• [EXERCISE OBJECTIVE]
Copy out all lines from the entries below in which "rules" occurs.
==========
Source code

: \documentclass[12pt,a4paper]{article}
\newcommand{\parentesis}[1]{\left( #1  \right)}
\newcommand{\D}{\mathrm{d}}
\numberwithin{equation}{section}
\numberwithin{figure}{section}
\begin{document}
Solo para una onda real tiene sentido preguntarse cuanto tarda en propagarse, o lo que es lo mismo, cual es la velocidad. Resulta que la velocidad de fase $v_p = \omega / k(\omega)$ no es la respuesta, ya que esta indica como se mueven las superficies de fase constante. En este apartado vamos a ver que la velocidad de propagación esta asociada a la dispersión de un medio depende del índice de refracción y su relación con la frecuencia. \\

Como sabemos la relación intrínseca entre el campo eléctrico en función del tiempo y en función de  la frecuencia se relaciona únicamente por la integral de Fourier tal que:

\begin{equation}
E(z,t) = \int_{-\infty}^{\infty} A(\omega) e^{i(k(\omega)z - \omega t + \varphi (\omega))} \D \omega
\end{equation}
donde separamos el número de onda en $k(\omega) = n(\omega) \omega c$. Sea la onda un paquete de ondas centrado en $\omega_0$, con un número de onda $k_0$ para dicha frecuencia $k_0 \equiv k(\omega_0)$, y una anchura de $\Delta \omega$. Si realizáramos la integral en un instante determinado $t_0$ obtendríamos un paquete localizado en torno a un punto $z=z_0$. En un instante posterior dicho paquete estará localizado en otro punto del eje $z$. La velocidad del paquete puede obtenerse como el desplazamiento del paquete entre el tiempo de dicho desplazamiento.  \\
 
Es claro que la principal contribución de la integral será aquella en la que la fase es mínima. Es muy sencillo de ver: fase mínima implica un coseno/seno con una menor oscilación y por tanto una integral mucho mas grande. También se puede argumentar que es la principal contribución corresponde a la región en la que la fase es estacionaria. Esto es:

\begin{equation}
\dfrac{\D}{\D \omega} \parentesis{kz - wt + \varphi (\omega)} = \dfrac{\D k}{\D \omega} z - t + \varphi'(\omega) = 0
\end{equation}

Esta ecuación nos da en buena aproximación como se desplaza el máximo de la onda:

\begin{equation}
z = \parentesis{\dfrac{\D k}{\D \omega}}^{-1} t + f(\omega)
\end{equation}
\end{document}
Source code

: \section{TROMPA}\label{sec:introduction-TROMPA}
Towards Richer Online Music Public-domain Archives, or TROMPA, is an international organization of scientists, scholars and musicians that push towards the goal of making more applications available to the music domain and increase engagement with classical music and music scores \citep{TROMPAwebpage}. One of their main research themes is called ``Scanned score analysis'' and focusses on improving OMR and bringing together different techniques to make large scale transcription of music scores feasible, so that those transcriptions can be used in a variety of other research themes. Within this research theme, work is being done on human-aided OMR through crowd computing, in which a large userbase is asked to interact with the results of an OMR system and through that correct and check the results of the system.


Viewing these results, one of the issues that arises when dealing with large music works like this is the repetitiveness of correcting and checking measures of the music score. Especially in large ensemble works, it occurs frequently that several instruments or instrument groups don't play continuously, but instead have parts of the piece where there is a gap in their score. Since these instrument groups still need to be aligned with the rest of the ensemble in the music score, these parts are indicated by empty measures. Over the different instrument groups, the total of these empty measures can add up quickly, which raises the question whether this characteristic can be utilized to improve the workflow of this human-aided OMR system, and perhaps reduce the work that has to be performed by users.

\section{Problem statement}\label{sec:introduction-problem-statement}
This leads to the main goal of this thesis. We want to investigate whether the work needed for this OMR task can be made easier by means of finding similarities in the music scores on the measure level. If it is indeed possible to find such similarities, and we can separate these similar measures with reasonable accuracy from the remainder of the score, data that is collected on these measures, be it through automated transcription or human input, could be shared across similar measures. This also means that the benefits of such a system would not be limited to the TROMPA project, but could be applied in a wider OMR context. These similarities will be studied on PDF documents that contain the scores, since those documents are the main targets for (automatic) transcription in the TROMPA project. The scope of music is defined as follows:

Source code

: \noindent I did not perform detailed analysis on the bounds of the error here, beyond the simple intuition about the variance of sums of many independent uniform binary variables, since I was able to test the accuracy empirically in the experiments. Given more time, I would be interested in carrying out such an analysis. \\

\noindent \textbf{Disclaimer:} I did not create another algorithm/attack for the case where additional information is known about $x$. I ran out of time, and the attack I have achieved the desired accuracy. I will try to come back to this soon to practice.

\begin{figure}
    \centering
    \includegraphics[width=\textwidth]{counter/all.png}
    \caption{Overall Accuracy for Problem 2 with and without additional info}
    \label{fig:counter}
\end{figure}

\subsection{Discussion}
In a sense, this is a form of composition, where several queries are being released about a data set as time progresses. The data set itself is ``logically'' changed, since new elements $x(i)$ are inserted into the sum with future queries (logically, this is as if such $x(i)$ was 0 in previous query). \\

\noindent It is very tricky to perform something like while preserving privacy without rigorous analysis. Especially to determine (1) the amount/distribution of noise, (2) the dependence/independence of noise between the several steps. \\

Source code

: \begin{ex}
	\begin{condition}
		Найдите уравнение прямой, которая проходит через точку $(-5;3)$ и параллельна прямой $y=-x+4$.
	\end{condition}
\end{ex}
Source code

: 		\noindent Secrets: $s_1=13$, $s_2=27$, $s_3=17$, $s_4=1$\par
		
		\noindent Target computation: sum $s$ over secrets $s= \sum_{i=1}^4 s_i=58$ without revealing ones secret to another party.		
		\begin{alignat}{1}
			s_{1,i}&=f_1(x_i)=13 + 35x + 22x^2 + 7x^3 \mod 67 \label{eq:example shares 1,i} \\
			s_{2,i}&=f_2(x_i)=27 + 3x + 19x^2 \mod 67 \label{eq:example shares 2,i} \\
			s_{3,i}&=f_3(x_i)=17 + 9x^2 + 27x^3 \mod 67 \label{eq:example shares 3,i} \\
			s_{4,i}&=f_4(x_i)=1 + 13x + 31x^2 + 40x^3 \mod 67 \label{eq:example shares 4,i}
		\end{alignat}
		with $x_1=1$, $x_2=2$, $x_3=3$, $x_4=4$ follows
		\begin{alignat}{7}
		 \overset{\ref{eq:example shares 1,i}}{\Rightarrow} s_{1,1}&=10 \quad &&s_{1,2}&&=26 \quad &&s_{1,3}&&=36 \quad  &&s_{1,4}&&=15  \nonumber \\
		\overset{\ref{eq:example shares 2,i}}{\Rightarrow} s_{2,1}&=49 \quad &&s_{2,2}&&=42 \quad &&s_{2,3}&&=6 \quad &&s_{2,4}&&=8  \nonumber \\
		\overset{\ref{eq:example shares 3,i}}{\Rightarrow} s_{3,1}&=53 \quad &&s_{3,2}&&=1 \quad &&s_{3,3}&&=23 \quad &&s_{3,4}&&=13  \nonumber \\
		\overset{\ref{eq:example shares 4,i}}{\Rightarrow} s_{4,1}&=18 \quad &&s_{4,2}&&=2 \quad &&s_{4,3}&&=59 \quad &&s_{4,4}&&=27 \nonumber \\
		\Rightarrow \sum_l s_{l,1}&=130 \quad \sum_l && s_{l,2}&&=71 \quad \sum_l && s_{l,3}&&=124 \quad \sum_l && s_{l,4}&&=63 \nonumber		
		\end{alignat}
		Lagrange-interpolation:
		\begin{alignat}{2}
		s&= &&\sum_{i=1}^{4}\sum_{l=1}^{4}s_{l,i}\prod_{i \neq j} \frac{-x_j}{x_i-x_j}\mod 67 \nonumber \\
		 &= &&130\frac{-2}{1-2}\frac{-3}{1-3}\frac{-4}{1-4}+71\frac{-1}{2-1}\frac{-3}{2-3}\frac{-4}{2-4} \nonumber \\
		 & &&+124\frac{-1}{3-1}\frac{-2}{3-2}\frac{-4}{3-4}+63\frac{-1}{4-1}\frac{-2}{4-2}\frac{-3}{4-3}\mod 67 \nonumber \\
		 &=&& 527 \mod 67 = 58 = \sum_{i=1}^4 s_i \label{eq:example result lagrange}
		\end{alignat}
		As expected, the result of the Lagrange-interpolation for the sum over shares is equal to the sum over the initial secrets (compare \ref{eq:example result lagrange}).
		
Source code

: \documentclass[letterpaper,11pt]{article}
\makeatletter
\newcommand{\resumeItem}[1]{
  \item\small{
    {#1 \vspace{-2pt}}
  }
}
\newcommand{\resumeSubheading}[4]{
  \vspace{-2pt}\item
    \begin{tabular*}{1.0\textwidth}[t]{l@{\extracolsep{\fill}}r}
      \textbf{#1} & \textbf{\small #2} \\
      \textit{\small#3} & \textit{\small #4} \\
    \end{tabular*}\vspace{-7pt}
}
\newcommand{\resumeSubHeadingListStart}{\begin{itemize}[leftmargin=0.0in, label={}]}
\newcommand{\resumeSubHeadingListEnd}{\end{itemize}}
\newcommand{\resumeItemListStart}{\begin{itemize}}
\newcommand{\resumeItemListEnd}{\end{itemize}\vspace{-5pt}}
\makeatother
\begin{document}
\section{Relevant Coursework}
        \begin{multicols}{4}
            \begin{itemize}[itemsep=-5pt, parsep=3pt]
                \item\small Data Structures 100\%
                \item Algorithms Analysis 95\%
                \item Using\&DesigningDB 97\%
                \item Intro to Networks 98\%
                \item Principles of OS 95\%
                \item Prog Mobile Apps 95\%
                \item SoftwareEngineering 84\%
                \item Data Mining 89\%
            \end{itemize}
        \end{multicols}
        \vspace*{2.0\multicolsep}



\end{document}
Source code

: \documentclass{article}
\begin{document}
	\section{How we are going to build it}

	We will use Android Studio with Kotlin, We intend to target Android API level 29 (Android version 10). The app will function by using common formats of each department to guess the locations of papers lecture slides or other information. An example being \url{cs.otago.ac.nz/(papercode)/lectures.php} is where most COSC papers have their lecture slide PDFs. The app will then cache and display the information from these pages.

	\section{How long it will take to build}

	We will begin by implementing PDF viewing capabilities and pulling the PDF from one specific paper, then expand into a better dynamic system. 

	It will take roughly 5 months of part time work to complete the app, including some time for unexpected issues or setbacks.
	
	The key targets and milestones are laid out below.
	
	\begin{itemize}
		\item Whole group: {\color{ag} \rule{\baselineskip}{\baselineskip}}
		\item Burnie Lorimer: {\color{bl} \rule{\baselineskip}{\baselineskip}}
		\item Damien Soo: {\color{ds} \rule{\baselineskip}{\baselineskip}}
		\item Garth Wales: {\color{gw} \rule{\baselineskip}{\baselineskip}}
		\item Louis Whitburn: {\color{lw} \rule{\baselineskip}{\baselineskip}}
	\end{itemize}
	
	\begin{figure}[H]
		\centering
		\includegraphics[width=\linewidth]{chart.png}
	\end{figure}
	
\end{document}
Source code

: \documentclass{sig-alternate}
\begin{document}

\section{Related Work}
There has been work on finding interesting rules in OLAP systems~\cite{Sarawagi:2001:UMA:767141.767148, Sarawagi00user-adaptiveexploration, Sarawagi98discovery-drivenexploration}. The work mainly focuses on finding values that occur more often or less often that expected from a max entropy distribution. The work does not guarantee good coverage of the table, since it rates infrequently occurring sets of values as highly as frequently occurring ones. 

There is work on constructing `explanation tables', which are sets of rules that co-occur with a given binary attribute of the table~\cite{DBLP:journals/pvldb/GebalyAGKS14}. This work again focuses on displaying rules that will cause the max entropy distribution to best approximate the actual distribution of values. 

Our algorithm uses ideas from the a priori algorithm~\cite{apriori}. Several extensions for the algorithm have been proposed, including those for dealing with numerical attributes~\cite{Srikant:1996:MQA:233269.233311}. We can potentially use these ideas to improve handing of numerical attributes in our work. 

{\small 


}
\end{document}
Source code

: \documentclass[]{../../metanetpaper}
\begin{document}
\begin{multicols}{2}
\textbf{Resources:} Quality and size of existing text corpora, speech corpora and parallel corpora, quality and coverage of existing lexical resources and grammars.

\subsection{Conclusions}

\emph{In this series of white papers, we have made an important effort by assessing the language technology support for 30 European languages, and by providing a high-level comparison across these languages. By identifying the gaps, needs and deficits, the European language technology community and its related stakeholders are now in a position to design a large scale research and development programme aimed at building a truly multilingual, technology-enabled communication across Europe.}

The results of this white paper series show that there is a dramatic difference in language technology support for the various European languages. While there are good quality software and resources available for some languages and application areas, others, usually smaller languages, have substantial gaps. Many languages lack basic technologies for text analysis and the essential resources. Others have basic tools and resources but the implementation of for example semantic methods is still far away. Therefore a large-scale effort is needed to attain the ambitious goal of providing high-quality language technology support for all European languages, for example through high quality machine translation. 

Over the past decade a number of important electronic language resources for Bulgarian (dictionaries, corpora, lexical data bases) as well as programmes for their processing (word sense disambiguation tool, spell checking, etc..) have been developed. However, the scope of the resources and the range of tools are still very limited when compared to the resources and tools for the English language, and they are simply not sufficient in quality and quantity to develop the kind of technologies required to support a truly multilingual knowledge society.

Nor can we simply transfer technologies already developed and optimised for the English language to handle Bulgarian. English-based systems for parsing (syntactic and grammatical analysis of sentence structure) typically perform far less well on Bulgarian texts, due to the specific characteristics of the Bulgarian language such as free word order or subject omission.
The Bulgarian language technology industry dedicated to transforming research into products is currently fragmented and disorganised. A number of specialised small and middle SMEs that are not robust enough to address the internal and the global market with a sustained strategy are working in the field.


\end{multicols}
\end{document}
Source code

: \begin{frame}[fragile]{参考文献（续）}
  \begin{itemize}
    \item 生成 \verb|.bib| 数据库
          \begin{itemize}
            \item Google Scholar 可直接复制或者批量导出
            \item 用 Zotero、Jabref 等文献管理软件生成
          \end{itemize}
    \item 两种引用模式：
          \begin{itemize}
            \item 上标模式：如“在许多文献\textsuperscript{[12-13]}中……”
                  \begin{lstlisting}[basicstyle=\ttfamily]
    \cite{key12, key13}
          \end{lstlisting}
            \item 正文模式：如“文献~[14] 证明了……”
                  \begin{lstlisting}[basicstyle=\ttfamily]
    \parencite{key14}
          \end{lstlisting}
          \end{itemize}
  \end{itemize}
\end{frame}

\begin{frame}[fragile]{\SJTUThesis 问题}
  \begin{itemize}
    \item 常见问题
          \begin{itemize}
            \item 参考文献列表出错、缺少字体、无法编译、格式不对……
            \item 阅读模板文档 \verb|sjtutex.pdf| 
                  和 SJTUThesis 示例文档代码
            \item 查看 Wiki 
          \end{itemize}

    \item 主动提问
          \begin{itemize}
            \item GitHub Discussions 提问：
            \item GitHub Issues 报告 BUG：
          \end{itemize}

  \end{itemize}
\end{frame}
==========
• [RESULT]
There has been work on finding interesting rules in OLAP systems~\cite{Sarawagi:2001:UMA:767141.767148, Sarawagi00user-adaptiveexploration, Sarawagi98discovery-drivenexploration}. The work mainly focuses on finding values that occur more often or less often that expected from a max entropy distribution. The work does not guarantee good coverage of the table, since it rates infrequently occurring sets of values as highly as frequently occurring ones. 
There is work on constructing `explanation tables', which are sets of rules that co-occur with a given binary attribute of the table~\cite{DBLP:journals/pvldb/GebalyAGKS14}. This work again focuses on displaying rules that will cause the max entropy distribution to best approximate the actual distribution of values. 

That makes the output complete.